- [Items from a dataset]:

§ §

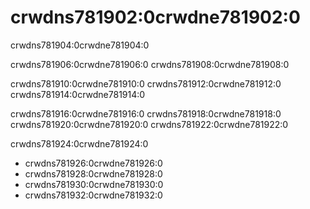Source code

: # crwdns781902:0crwdne781902:0

<p class="description">crwdns781904:0crwdne781904:0</p>

crwdns781906:0crwdne781906:0 crwdns781908:0crwdne781908:0

crwdns781910:0crwdne781910:0 crwdns781912:0crwdne781912:0 crwdns781914:0crwdne781914:0

crwdns781916:0crwdne781916:0 crwdns781918:0crwdne781918:0 crwdns781920:0crwdne781920:0 crwdns781922:0crwdne781922:0

crwdns781924:0crwdne781924:0

- crwdns781926:0crwdne781926:0
- crwdns781928:0crwdne781928:0
- crwdns781930:0crwdne781930:0
- crwdns781932:0crwdne781932:0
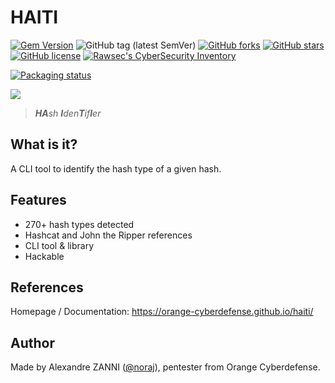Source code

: # HAITI

[![Gem Version](https://badge.fury.io/rb/haiti.svg)](https://badge.fury.io/rb/haiti-hash)
![GitHub tag (latest SemVer)](https://img.shields.io/github/tag/Orange-Cyberdefense/haiti)
[![GitHub forks](https://img.shields.io/github/forks/Orange-Cyberdefense/haiti)](https://github.com/Orange-Cyberdefense/haiti/network)
[![GitHub stars](https://img.shields.io/github/stars/Orange-Cyberdefense/haiti)](https://github.com/Orange-Cyberdefense/haiti/stargazers)
[![GitHub license](https://img.shields.io/github/license/Orange-Cyberdefense/haiti)](https://github.com/Orange-Cyberdefense/haiti/blob/master/LICENSE.txt)
[![Rawsec's CyberSecurity Inventory](https://inventory.rawsec.ml/img/badges/Rawsec-inventoried-FF5050_flat.svg)](https://inventory.rawsec.ml/tools.html#Haiti)

[![Packaging status](https://repology.org/badge/vertical-allrepos/haiti.svg)](https://repology.org/project/haiti/versions)

![](https://orange-cyberdefense.github.io/haiti/_media/logo.png)

> _**HA**sh **I**den**T**if**I**er_

## What is it?

A CLI tool to identify the hash type of a given hash.

## Features

- 270+ hash types detected
- Hashcat and John the Ripper references
- CLI tool & library
- Hackable

## References

Homepage / Documentation: https://orange-cyberdefense.github.io/haiti/

## Author

Made by Alexandre ZANNI ([@noraj](https://github.com/noraj)), pentester from Orange Cyberdefense.
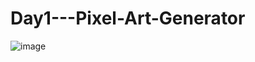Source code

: # Day1---Pixel-Art-Generator
![image](https://user-images.githubusercontent.com/91651054/219864000-c39aaf42-530d-40db-87cf-1c409adde188.png)
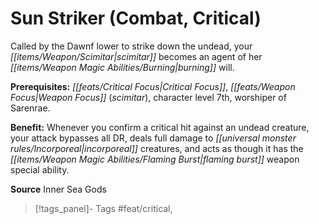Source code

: ﻿---
cssclass: [feats]

---
# Sun Striker (Combat, Critical)

Called by the Dawnf lower to strike down the undead, your _[[items/Weapon/Scimitar|scimitar]]_ becomes an agent of her _[[items/Weapon Magic Abilities/Burning|burning]]_ will.

**Prerequisites:** _[[feats/Critical Focus|Critical Focus]]_, _[[feats/Weapon Focus|Weapon Focus]]_ (_scimitar_), character level 7th, worshiper of Sarenrae.

**Benefit:** Whenever you confirm a critical hit against an undead creature, your attack bypasses all DR, deals full damage to _[[universal monster rules/Incorporeal|incorporeal]]_ creatures, and acts as though it has the _[[items/Weapon Magic Abilities/Flaming Burst|flaming burst]]_ weapon special ability.

**Source** Inner Sea Gods
>[!tags_panel]- Tags
> #feat/critical, 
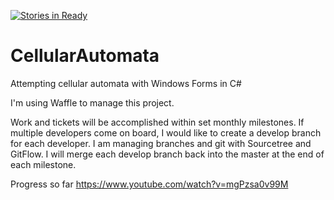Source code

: [![Stories in Ready](https://badge.waffle.io/quartermeat/CellularAutomata.png?label=ready&title=Ready)](https://waffle.io/quartermeat/CellularAutomata)
# CellularAutomata
Attempting cellular automata with Windows Forms in C#

I'm using Waffle to manage this project.

Work and tickets will be accomplished within set monthly milestones.  If multiple developers come on board, I would like to create a develop branch for each developer.  I am managing branches and git with Sourcetree and GitFlow. I will merge each develop branch back into the master at the end of each milestone.

Progress so far
https://www.youtube.com/watch?v=mgPzsa0v99M
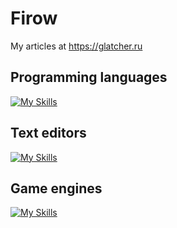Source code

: # Firow

My articles at https://glatcher.ru

## Programming languages
[![My Skills](https://skillicons.dev/icons?i=c,v,lua,py,js,go,rust)](https://github.com/FirowMD)

## Text editors
[![My Skills](https://skillicons.dev/icons?i=vscode,neovim)](https://github.com/FirowMD)

## Game engines
[![My Skills](https://skillicons.dev/icons?i=godot,gamemakerstudio)](https://github.com/FirowMD)
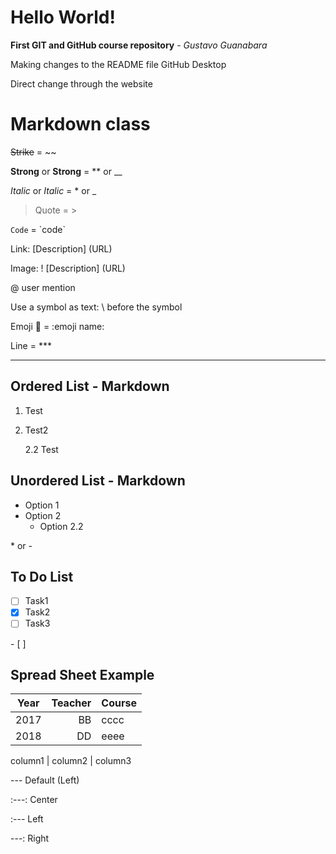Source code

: # Hello World!
**First GIT and GitHub course repository** - *Gustavo Guanabara*

Making changes to the README file
GitHub Desktop

Direct change through the website

# Markdown class

~~Strike~~ = \~~

**Strong** or __Strong__ = \** or \__

*Italic* or _Italic_ = \* or \_

>Quote = \>

`Code` = \`code`

Link: [Description] (URL)

Image: ! [Description] (URL)

@ user mention

Use a symbol as text: \ before the symbol

Emoji :clap: = \:emoji name:

Line = \***
***

## Ordered List - Markdown
1. Test
2. Test2

   2.2 Test
   
## Unordered List - Markdown
* Option 1
* Option 2
   * Option 2.2

\* or \-

## To Do List
- [ ] Task1
- [X] Task2
- [ ] Task3

\- [ ]

## Spread Sheet Example

Year | Teacher | Course 
:--: | --: | :--
2017 | BB | cccc
2018 | DD | eeee

column1 \| column2 \| column3


\--- Default (Left)

\:---: Center

\:--- Left

\---: Right








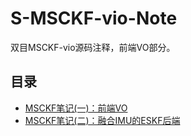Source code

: # S-MSCKF-vio-Note
双目MSCKF-vio源码注释，前端VO部分。

## 目录
- [MSCKF笔记(一)：前端VO](https://zhuanlan.zhihu.com/p/353882069)
- [MSCKF笔记(二)：融合IMU的ESKF后端](https://zhuanlan.zhihu.com/p/357699699)

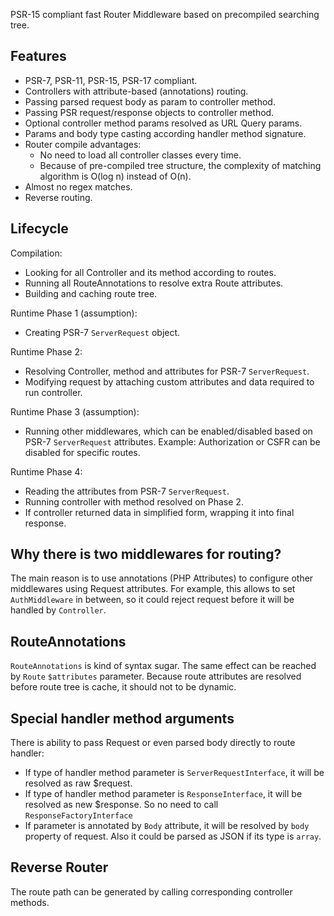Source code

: PSR-15 compliant fast Router Middleware based on precompiled searching tree.

## Features
- PSR-7, PSR-11, PSR-15, PSR-17 compliant.
- Controllers with attribute-based (annotations) routing.
- Passing parsed request body as param to controller method.
- Passing PSR request/response objects to controller method.
- Optional controller method params resolved as URL Query params.
- Params and body type casting according handler method signature.
- Router compile advantages:
  - No need to load all controller classes every time.
  - Because of pre-compiled tree structure, the complexity of matching algorithm is O(log n) instead of O(n).
- Almost no regex matches.
- Reverse routing.

## Lifecycle

Compilation:
- Looking for all Controller and its method according to routes.
- Running all RouteAnnotations to resolve extra Route attributes.
- Building and caching route tree.

Runtime Phase 1 (assumption):
- Creating PSR-7 `ServerRequest` object.

Runtime Phase 2:
- Resolving Controller, method and attributes for PSR-7 `ServerRequest`.
- Modifying request by attaching custom attributes and data required to run controller.

Runtime Phase 3 (assumption):
- Running other middlewares, which can be enabled/disabled based on PSR-7 `ServerRequest` attributes.
  Example: Authorization or CSFR can be disabled for specific routes.

Runtime Phase 4:
- Reading the attributes from PSR-7 `ServerRequest`.
- Running controller with method resolved on Phase 2.
- If controller returned data in simplified form, wrapping it into final response.

## Why there is two middlewares for routing?

The main reason is to use annotations (PHP Attributes) to configure other middlewares using Request attributes.
For example, this allows to set `AuthMiddleware` in between, so it could reject request before it will be handled by `Controller`.

## RouteAnnotations

`RouteAnnotations` is kind of syntax sugar. The same effect can be reached by `Route` `$attributes` parameter.
Because route attributes are resolved before route tree is cache, it should not to be dynamic.

## Special handler method arguments

There is ability to pass Request or even parsed body directly to route handler:

- If type of handler method parameter is `ServerRequestInterface`, it will be resolved as raw $request.
- If type of handler method parameter is `ResponseInterface`, it will be resolved as new $response. So no need to call `ResponseFactoryInterface`
- If parameter is annotated by `Body` attribute, it will be resolved by `body` property of request. Also it could be parsed as JSON if its type is `array`.

## Reverse Router

The route path can be generated by calling corresponding controller methods.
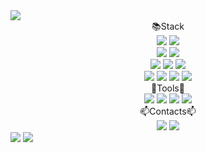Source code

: <img src="https://capsule-render.vercel.app/api?type=waving&color=68BC71&height=300&section=header&text=Seongbae's%20GitHub&fontSize=90"/>

<div align= "center">
    <div >📚Stack</div>
    <a href="" target="_blank"><img src="https://img.shields.io/badge/Python-02456C?style=plastic&logo=python&logoColor=white"/></a>
    <a href="" target="_blank"><img src="https://img.shields.io/badge/Anaconda-173B3F?style=plastic&logo=Anaconda&logoColor=white"/></a><br/>
    <a href="" target="_blank"><img src="https://img.shields.io/badge/FastAPI-009688?style=plastic&logo=FastAPI&logoColor=white"/></a>
    <a href="" target="_blank"><img src="https://img.shields.io/badge/Django-092E20?style=plastic&logo=Django&logoColor=white"/></a><br/>
    <a href="" target="_blank"><img src="https://img.shields.io/badge/PyTorch-EE4C2C?style=plastic&logo=PyTorch&logoColor=white"/></a>
    <a href="" target="_blank"><img src="https://img.shields.io/badge/TensorFlow-FF6F00?style=plastic&logo=TensorFlow&logoColor=white"/></a>
    <a href="" target="_blank"><img src="https://img.shields.io/badge/ScikitLearn-F7931E?style=plastic&logo=ScikitLearn&logoColor=white"/></a><br/>
    <a href="" target="_blank"><img src="https://img.shields.io/badge/AWS-232F3E?style=plastic&logo=Amazon AWS&logoColor=white"/></a>
    <a href="" target="_blank"><img src="https://img.shields.io/badge/Docker-2496ED?style=plastic&logo=Docker&logoColor=white"/></a>
    <a href="" target="_blank"><img src="https://img.shields.io/badge/MySQL-4479A1?style=plastic&logo=MySQL&logoColor=white"/></a>
    <a href="" target="_blank"><img src="https://img.shields.io/badge/Vue.js-FC08D?style=plastic&logo=Vue.js&logoColor=white"/></a><br/>
</div>

<div align= "center">
    <div>🧰Tools🧰</div>
    <a href="" target="_blank"><img src="https://img.shields.io/badge/Notion-4479A1?style=plastic&logo=Notion&logoColor=white"/></a>    
    <a href="" target="_blank"><img src="https://img.shields.io/badge/Slack-4479A1?style=plastic&logo=Slack&logoColor=white"/></a>
    <a href="" target="_blank"><img src="https://img.shields.io/badge/GitHub-4479A1?style=plastic&logo=GitHub&logoColor=white"/></a>
    <a href="" target="_blank"><img src="https://img.shields.io/badge/Postman-4479A1?style=plastic&logo=Postman&logoColor=white"/></a>
</div>

<div align= "center">
    <div>📫Contacts📫</div>
        <a href="" target="_blank"><img src="https://img.shields.io/badge/Instagram-E4405F?style=plastic&logo=Instagram&logoColor=white"/></a>
        <a href="https://velog.io/@boost_dev" target="_blank"><img src="https://img.shields.io/badge/Velog-20C997?style=plastic&logo=Velog&logoColor=white"/></a>
</div>

<img src="https://github-readme-stats.vercel.app/api?username=Seongbae&show_icons=true&theme=gotham"/>
<img src="https://capsule-render.vercel.app/api?type=wave&color=68BC71&height=300&section=footer&fontSize=50"/>
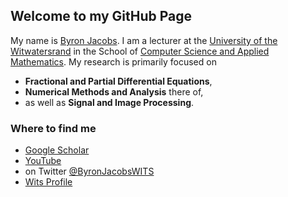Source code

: 
## Welcome to my GitHub Page

My name is [Byron Jacobs](https://wits.ac.za/staff/academic-a-z-listing/j/byronjacobswitsacza/). I am a lecturer at the [University of the Witwatersrand](https://wits.ac.za) in the School of [Computer Science and Applied Mathematics](https://www.wits.ac.za/csam/). My research is primarily focused on 
- **Fractional and Partial Differential Equations**, 
- **Numerical Methods and Analysis** there of, 
- as well as **Signal and Image Processing**.

### Where to find me
 - [Google Scholar](https://scholar.google.com/citations?user=HHgQJqwAAAAJ&hl=en&oi=sra)
 - [YouTube](https://www.youtube.com/user/5mjacbyr/videos)
 - on Twitter [@ByronJacobsWITS](https://twitter.com/ByronJacobsWITS)
 - [Wits Profile](https://wits.ac.za/staff/academic-a-z-listing/j/byronjacobswitsacza/)
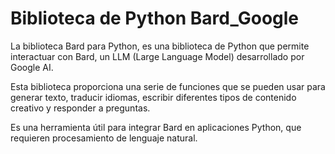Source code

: # Biblioteca de Python Bard_Google

La biblioteca Bard para Python, es una biblioteca de Python que permite interactuar con Bard, un LLM (Large Language Model) desarrollado por Google AI. 

Esta biblioteca proporciona una serie de funciones que se pueden usar para generar texto, traducir idiomas, escribir diferentes tipos de contenido creativo y responder a preguntas. 

Es una herramienta útil para integrar Bard en aplicaciones Python, que requieren procesamiento de lenguaje natural.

§ §

- [Action item]: Report the lines above that have the word "into" in them.

- [Answer section]:
Work and tickets will be accomplished within set monthly milestones.  If multiple developers come on board, I would like to create a develop branch for each developer.  I am managing branches and git with Sourcetree and GitFlow. I will merge each develop branch back into the master at the end of each milestone.
- If controller returned data in simplified form, wrapping it into final response.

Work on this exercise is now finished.